Underground expansion is a clear manifestation of urbanization in the 21st century. With the population surge and the improvement of construction technology, underground developments have been widely considered in redevelopment plans in many cities. Underground space offers the benefits of energy efficiency in terms of thermal conservation, reducing the use of fossil fuels. Underground development, however, threatens natural carbon pools like soil ecosystems. Earthworks, such as cutting trees and excavating soils, are preliminary steps towards underground development. Excavated soils are one of the biggest construction and demolition waste, but are also the largest carbon stocks in urban ecosystems. Most studies only focus on embodied and operational carbon, namely carbon emissions during or after construction. As such, the initial carbon loss stored in natural resources is often overlooked.
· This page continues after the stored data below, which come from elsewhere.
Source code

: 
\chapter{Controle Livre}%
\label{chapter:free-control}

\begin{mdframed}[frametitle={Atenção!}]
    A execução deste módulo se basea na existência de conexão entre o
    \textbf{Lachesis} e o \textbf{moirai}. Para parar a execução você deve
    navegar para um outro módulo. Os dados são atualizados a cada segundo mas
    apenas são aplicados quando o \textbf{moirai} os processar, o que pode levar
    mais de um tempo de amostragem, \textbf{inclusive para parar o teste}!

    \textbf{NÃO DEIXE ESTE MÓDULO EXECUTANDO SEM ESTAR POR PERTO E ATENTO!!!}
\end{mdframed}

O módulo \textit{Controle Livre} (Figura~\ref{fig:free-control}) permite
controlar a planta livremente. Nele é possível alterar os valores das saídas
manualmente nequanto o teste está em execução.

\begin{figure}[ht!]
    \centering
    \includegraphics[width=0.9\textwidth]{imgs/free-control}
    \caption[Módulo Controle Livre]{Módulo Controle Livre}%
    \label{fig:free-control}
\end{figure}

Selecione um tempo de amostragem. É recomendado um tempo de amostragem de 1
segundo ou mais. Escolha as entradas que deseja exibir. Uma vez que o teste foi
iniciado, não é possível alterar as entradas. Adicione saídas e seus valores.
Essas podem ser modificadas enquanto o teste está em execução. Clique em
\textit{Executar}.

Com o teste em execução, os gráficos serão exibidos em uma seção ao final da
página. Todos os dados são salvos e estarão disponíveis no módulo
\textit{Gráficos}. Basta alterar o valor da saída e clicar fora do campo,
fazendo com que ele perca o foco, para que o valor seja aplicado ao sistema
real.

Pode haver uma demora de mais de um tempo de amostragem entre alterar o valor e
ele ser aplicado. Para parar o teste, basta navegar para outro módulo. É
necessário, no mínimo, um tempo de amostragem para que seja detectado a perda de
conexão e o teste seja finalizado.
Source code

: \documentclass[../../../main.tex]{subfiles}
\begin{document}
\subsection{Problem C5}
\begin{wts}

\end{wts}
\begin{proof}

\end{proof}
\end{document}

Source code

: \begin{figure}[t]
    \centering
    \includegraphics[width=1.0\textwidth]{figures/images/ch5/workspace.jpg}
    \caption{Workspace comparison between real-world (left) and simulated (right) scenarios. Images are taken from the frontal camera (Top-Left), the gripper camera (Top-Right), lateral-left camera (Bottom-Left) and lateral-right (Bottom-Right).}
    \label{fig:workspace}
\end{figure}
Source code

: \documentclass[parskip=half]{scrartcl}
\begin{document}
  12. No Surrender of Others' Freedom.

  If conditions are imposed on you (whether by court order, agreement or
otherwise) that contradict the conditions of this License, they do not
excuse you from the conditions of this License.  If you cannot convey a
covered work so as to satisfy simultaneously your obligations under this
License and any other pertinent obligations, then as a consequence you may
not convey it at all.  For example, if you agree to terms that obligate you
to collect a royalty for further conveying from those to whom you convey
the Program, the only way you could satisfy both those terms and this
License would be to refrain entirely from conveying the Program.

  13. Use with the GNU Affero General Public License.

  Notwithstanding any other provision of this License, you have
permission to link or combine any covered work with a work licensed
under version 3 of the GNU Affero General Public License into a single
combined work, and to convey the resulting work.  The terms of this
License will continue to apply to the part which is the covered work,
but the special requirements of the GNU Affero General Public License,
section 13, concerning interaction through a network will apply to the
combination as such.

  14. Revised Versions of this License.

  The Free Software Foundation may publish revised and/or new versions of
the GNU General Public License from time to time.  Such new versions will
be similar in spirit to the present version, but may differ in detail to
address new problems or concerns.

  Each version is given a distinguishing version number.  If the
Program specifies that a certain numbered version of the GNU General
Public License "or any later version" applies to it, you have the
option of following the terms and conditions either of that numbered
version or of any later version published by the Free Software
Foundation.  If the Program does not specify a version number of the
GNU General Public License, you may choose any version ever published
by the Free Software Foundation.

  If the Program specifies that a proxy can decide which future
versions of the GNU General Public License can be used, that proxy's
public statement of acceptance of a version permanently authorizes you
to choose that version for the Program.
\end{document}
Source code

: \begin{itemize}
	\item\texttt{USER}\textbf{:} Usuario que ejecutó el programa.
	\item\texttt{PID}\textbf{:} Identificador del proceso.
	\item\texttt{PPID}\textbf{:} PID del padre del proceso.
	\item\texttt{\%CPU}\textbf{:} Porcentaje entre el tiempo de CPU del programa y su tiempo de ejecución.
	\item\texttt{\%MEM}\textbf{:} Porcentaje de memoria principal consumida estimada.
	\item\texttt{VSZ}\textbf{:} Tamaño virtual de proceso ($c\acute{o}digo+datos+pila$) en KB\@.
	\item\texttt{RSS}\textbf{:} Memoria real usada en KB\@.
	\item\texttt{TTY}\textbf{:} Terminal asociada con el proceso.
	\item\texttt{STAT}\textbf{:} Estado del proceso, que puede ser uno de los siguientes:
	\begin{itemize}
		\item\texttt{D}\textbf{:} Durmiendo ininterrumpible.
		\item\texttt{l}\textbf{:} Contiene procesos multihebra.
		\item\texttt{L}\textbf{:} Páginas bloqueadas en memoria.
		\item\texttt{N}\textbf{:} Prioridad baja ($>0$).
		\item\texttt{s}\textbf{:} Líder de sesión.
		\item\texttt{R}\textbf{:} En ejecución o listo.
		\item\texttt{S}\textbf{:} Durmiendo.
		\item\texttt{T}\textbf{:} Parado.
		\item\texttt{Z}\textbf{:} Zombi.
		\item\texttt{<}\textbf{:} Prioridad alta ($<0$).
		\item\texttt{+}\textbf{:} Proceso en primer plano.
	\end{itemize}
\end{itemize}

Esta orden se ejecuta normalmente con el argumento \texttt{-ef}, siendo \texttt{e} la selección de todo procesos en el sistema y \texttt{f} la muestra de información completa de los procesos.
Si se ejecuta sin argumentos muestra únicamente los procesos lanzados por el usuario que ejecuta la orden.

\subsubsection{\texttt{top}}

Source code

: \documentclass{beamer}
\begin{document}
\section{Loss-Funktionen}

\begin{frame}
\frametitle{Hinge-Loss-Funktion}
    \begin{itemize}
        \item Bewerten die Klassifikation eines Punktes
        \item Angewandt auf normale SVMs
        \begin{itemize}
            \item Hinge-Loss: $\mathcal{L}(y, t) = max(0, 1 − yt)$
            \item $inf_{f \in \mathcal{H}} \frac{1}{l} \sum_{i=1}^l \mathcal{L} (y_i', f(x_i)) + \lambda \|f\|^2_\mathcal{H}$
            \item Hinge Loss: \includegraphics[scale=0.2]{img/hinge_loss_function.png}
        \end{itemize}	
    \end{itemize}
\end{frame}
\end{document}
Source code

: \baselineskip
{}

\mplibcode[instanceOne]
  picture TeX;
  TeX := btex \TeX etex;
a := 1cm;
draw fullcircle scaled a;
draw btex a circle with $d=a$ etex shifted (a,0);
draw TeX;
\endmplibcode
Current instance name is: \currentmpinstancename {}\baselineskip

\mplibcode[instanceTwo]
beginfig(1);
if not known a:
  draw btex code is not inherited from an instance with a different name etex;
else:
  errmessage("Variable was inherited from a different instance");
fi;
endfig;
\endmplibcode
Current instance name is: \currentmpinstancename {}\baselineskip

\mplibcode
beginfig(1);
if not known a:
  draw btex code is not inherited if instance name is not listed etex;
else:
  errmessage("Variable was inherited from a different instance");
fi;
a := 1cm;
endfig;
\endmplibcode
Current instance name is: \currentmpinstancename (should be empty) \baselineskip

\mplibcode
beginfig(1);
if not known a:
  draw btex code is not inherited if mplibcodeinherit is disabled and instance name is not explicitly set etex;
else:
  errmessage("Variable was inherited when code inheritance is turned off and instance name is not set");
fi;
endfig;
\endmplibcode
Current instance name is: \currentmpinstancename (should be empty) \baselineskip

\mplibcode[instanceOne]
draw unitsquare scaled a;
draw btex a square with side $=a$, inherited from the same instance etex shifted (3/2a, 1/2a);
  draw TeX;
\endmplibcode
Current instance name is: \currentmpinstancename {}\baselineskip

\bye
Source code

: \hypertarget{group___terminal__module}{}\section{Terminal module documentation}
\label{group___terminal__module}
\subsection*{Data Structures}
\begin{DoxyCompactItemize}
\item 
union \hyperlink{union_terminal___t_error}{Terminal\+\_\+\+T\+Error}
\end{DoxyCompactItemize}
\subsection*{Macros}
Here, we estimated direct carbon loss to above- and below-ground biomass based on field-measured data from 9,487 trees over 50 years old within six redevelopment sites (100 ha) in Seoul, the capital city of South Korea. We also quantified soil organic carbon (SOC) stocks of the 693 soil samples under impervious surfaces and vegetative surfaces across soil profiles to a depth of 5 m using a portable soil boring machine. To quantify indirect carbon loss, we measured soil respiration (Rs) of excavated soils that were moved outward during underground development. Our results highlight that (i) the loss of SOC stocks (17.66 ± 3.89 Gg) at a depth of 5 m is more than 15 times greater than the loss of above- and below-ground biomass carbon combined (1.12 Gg), (ii) SOC stocks (12.62 ± 3.16 Gg) at subsoil layers (1.0-5.0 m) account for > 70% of total SOC losses, and (iii) the indirect carbon loss of Rs (4.42 ± 0.97 Gg yr-1) outside the construction sites is up to 25% of the total loss of SOC stocks, which is nearly four times larger than the loss of biomass carbon. Collectively, these findings provide baseline information on how urban redevelopment may affect natural carbon pools, which should be taken into consideration when evaluating the carbon cycles and budgets of urban ecosystems.